Los dos amigos, meditabundos, caminaban en silencio.

Poco o nada había que decir.

El molinero había dado su palabra, a la mañana siguiente entregaría dos sacos de harina blanca y pura a los Corredoira. Domingo, por su parte, se había comprometido, a petición del preocupado padre Bernardino, a enterrar aquel aberrante engendro en algún rincón perdido del bosque amén de mantener la boca cerrada. El cura sabía que de poco serviría pues a Sara le faltaría tiempo para contárselo a todo aquel que quisiera escucharlo, que por desgracia, estaba seguro, sería casi todo el pueblo. Lo cual, a su vez, condenaría al molinero a un sutil ostracismo, sin duda, no abiertamente descarado, pero, rechazo al fin y al cabo, y el sacerdote sabía que no podría ayudar a su amigo. La reacción de sus parroquianos era, por desgracia, fácilmente previsible.

Los engranajes de aquella maquinaria llevaban demasiado tiempo ya funcionando sin aceite y las suyas eran unas ruedas dentadas sensibles en exceso al rozamiento, era sólo cuestión de días que todo el mecanismo reventase.

Caminaban por tanto, abúlicos, mientras la tarde caía en la trampa de la noche. El padre Bernardino le había ofrecido al molinero acercarse hasta la sacristía, con su modesta vivienda, a conversar un rato, regando la charla con un excelente vino maragato que su familia le había enviado unas semanas antes. El molinero había aceptado, nada mejor tenía que hacer, y tras tal cantidad de extraños sucesos agradecía la sentida compañía del rechoncho sacerdote. Eso sí, le había hecho prometerle que no hablarían de religión. Semejante condición no preocupaba en exceso al cura, lo que en realidad pretendía era evitar que el molinero se quedase solo, quería estar seguro de que si surgía, impredecible, alguna nueva contrariedad nadie pudiese cargar sobre los hombros de su amigo responsabilidad alguna, aunque temía desaforadamente que en aquel proceso ya no hubiese atajo que condujese de regreso al punto de partida. Por un lado, el presbítero se daba cuenta de que no era factible permanecer continuamente junto al molinero, por otro, era consciente de que llegado tal punto, cualquier desviación del quehacer cotidiano sería atribuida, justa o injustamente a su amigo.

Con razón o sin ella.

Caminaban pues, sin prisa, de poco ánimo y con el ansia de que el devenir del tiempo difuminase en su memoria lo sucedido los últimos días. Era la misma clase de engaño en el que cae el insomne, luchando para convencerse a sí mismo de que a la siguiente noche, muerto de cansancio por la madrugada en vela y el día de trabajo, nada le impedirá dormir. Como en tantas otras cosas, en aquellos aciagos días de mísera memoria, se equivocaron.

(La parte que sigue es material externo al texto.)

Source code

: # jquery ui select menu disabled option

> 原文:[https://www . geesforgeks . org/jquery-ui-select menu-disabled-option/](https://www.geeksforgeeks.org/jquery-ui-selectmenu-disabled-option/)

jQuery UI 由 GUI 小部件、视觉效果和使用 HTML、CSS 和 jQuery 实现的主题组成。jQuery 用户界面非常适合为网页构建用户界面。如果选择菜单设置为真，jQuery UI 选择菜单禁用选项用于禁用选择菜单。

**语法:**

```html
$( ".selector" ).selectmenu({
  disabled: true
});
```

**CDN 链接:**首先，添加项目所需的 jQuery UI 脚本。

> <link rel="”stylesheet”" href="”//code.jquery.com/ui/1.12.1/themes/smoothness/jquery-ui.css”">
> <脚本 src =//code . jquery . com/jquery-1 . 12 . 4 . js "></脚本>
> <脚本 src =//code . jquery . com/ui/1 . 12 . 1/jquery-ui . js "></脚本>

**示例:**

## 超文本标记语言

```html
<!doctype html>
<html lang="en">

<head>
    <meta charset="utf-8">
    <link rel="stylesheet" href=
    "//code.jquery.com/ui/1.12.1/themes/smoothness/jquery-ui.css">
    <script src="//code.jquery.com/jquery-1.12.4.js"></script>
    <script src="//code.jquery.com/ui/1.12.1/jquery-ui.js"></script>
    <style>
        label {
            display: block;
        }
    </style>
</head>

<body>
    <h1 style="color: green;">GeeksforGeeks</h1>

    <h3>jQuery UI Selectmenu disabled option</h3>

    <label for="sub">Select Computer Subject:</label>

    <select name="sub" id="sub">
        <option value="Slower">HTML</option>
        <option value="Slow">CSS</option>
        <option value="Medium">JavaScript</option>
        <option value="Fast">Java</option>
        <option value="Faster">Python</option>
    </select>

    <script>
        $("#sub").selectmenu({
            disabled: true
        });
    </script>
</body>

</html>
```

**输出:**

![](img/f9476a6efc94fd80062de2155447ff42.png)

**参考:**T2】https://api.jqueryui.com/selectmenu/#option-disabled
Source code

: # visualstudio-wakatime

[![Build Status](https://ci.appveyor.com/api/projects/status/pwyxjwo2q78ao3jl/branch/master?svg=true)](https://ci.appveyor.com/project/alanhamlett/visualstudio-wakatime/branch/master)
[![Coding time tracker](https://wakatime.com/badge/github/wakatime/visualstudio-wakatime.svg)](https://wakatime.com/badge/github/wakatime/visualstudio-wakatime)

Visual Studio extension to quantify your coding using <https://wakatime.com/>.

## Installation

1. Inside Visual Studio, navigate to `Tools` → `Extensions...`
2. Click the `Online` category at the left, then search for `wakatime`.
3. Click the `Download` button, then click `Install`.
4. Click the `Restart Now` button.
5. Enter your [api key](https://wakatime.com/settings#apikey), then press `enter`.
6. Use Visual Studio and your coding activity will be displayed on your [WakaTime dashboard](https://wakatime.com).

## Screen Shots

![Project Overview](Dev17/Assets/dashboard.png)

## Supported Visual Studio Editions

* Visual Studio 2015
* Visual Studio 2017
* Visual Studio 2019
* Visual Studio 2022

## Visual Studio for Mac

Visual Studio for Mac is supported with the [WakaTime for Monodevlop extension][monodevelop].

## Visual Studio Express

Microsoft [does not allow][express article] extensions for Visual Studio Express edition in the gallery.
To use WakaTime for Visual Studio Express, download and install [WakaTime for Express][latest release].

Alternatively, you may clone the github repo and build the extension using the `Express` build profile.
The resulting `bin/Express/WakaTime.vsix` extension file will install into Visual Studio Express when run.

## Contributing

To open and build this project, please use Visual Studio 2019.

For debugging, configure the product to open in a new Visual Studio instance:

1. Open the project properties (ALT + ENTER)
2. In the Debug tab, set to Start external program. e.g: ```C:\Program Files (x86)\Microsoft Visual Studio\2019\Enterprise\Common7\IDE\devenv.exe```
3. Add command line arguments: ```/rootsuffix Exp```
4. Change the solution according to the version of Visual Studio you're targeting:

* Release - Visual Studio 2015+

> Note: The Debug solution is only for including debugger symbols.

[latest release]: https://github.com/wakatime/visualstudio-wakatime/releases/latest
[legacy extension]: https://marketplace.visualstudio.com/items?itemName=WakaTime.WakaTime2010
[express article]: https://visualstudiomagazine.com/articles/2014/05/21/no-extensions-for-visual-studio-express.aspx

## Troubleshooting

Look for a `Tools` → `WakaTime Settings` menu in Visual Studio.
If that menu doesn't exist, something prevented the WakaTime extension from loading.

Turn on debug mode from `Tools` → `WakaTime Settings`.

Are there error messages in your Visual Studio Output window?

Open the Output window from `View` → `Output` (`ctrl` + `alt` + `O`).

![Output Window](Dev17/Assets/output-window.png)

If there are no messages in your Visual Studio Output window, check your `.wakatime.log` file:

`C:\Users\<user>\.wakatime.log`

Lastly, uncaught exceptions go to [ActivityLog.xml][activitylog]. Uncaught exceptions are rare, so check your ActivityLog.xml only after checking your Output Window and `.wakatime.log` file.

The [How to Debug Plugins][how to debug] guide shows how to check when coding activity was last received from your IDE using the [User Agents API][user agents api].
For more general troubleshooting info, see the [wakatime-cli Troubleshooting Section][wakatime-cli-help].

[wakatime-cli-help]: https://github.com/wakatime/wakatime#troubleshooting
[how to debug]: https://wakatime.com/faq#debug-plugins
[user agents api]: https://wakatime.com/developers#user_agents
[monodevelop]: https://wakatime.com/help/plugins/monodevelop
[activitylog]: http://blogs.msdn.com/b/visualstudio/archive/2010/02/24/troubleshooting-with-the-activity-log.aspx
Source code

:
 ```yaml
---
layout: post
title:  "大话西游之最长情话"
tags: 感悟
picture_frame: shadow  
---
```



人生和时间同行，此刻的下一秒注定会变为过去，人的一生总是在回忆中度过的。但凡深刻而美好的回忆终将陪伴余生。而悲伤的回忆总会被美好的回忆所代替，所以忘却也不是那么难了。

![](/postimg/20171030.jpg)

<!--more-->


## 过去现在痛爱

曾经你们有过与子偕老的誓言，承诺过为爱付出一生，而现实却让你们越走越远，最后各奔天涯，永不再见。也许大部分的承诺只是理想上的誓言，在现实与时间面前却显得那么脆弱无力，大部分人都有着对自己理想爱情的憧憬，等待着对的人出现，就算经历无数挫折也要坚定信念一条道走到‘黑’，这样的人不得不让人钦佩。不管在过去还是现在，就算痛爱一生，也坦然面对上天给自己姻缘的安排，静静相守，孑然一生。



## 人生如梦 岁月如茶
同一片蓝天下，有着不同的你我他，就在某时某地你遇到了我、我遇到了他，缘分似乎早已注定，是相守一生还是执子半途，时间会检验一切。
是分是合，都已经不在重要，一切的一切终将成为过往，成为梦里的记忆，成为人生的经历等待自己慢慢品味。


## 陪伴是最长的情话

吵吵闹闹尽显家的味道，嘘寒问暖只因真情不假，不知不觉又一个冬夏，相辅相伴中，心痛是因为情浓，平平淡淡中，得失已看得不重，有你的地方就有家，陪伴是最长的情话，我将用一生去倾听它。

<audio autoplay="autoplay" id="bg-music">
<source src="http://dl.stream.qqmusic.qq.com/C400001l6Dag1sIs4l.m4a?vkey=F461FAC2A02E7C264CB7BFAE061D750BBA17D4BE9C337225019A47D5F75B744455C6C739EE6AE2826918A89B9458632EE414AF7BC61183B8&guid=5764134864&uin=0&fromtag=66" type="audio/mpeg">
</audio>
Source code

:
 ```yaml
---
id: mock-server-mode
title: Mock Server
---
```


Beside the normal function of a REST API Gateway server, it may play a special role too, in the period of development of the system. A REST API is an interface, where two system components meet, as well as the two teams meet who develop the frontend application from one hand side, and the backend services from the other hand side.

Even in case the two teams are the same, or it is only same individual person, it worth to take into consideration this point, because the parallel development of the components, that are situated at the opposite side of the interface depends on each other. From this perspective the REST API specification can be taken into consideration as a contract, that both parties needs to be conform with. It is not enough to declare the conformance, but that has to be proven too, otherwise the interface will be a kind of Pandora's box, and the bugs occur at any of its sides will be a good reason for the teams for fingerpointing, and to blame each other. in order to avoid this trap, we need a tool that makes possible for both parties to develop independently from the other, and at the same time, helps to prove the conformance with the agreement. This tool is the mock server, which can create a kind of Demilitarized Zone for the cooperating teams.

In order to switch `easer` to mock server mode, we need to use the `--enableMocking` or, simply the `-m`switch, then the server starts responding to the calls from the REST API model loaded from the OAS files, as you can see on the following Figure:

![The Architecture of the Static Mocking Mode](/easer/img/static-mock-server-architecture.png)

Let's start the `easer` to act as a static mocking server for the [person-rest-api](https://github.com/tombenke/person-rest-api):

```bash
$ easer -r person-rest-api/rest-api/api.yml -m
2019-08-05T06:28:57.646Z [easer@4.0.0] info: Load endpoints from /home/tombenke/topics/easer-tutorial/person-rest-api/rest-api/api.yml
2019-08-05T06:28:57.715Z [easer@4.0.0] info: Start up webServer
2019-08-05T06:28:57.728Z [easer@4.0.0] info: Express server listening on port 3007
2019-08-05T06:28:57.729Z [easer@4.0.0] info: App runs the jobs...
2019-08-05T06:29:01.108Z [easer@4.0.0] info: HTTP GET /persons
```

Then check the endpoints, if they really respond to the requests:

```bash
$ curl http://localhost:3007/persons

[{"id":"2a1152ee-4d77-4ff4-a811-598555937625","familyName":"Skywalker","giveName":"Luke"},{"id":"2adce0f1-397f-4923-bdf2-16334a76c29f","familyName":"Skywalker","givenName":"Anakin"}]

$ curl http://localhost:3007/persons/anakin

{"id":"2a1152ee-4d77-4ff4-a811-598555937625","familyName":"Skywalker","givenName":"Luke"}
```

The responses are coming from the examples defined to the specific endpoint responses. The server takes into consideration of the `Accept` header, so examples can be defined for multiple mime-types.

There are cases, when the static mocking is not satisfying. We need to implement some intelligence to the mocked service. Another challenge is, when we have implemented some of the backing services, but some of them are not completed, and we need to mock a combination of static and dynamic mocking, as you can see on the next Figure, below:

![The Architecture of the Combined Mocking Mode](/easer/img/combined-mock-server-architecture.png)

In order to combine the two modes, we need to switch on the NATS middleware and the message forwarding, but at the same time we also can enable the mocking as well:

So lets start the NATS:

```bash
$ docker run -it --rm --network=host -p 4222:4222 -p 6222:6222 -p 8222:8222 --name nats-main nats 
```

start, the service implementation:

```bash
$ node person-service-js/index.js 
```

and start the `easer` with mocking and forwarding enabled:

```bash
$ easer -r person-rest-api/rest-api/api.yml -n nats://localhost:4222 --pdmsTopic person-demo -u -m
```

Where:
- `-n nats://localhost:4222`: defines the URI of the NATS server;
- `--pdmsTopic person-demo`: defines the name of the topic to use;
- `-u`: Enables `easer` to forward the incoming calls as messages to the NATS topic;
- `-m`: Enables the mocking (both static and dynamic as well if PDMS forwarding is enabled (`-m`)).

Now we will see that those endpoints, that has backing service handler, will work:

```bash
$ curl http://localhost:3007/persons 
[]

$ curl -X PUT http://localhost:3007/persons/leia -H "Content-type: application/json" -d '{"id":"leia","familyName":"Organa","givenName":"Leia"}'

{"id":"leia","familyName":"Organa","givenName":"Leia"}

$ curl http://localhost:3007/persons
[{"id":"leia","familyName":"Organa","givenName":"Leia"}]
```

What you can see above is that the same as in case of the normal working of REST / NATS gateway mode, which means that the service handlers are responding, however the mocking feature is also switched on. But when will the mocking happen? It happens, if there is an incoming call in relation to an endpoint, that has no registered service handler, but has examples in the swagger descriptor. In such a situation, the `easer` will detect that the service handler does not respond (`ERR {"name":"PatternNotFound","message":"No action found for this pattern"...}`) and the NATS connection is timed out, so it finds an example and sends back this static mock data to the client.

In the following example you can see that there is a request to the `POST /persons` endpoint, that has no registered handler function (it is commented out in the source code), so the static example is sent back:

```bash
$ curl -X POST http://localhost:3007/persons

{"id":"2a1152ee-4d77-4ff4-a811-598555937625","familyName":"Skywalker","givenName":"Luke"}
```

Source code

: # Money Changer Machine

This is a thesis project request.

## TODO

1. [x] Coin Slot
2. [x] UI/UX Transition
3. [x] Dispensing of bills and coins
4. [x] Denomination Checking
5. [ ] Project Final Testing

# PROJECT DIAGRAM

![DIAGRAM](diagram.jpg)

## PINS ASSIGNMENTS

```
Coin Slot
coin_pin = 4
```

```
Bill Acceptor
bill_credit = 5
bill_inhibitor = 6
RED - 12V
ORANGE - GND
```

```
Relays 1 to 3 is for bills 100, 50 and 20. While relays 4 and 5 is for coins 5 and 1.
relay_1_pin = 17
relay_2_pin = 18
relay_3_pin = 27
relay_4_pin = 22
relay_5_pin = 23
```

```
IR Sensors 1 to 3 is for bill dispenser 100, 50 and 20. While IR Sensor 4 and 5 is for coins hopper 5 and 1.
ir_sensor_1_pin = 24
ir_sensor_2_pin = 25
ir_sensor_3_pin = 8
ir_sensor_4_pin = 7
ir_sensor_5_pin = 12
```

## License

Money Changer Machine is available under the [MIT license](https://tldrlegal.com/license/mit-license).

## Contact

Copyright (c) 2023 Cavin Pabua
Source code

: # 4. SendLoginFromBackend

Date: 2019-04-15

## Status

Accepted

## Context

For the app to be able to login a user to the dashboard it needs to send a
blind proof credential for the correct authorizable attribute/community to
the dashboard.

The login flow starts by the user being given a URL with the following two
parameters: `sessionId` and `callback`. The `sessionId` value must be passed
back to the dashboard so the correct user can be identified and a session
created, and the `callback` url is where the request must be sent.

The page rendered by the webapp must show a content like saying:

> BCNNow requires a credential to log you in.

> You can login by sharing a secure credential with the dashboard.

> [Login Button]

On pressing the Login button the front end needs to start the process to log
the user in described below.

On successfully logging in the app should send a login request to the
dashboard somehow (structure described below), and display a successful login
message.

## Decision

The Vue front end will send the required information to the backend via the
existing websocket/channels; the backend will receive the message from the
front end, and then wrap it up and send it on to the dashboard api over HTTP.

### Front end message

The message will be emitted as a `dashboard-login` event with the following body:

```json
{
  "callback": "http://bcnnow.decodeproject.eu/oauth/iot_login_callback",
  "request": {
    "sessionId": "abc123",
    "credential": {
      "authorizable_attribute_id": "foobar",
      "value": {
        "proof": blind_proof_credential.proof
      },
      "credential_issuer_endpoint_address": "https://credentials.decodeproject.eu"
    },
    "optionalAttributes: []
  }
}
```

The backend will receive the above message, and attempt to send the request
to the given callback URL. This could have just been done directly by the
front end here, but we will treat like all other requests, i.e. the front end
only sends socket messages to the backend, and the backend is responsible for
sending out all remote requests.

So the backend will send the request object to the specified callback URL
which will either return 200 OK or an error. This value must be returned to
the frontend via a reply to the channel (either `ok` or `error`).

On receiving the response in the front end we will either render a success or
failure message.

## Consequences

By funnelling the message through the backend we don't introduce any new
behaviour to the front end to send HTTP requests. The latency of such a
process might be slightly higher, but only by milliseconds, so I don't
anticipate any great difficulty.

Sólo la rasposa tos del molinero rompía el silencio de los dos hombres de cuando en cuando y se podría decir que aunque nada especial los aguardaba ambos deseaban llegar cuanto antes. Como el niño que comete una travesura, atravesada la conciencia por la daga de la culpabilidad, deseando a la vez que o bien alguien lo descubra y así aun en el castigo respirar tranquilo o bien que las semanas se sucedan dejando atrás las consecuencias de su mala acción.

Y, en esa translucidez indefinida del ocaso entraron en la sacristía desde la puerta que daba al cementerio, donde como era lógico se detuvieron un momento ante la tumba de Carmen, el sacerdote rezó, el molinero acudió a sus recuerdos. Quizá fue demasiado tiempo, quizá, por eso mismo, no llegaron a entender lo que les iba a suceder hasta unos días más tarde.

Puede.

En cuanto cruzaron el umbral un hedor ácido los azotó con la misma sorpresa que el condenado recibe la fría hoja de la guillotina. Una fetidez, caliente y espesa, casi palpable, enrarecía el ambiente convirtiendo el aire en un pestilente gas irrespirable. Era como haberse caído en un profundo pozo negro, ya no una fosa sino una sima séptica. Un penetrante olor a metano, el de heces que se descomponen, desechos escatológicos que fermentan horadando los pulmones y tensando los intestinos.

Sus estómagos se revolvieron inquietos advirtiéndoles de la inminencia del vómito.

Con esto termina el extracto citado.